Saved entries
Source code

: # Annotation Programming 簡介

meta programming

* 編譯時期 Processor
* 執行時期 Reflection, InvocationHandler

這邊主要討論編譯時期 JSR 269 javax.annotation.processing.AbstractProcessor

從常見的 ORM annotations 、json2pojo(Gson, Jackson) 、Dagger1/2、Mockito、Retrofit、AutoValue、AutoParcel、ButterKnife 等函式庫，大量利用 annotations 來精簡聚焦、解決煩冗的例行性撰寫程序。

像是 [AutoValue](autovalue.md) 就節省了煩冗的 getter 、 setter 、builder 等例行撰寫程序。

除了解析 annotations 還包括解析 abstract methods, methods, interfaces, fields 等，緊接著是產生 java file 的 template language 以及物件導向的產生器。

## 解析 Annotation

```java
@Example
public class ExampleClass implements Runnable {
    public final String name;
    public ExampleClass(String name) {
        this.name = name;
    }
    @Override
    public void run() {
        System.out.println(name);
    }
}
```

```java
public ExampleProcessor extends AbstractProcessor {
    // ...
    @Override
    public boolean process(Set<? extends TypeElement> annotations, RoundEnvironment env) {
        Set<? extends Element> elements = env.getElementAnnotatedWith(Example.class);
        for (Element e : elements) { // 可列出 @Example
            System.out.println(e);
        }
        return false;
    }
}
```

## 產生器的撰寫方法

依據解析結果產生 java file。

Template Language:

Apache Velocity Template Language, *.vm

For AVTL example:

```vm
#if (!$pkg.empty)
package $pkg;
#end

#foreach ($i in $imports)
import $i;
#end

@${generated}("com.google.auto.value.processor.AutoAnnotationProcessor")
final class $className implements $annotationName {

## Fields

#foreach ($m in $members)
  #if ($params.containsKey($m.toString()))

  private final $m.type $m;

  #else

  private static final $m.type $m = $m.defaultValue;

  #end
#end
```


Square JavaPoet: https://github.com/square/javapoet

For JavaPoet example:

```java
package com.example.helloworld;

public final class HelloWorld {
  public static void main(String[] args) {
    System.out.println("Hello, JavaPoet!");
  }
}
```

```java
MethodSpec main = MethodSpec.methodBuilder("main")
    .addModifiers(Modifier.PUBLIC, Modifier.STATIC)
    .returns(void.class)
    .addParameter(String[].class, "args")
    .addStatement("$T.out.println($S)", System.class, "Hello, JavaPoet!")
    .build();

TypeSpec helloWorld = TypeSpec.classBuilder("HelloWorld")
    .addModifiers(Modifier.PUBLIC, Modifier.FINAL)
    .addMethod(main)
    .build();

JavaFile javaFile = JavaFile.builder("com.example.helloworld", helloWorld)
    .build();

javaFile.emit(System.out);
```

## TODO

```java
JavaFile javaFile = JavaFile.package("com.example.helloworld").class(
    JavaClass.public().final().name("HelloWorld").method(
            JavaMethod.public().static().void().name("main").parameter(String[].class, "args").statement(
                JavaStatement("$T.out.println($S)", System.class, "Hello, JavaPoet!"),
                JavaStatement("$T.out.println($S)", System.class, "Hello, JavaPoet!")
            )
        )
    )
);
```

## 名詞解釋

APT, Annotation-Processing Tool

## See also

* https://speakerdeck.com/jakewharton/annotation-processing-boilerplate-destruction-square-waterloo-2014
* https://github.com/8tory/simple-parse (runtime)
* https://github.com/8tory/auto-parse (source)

What is needed
If a line in the records includes the string "main", copy it.

Task solution
  public static void main(String[] args) {
MethodSpec main = MethodSpec.methodBuilder("main")
    .addMethod(main)
            JavaMethod.public().static().void().name("main").parameter(String[].class, "args").statement(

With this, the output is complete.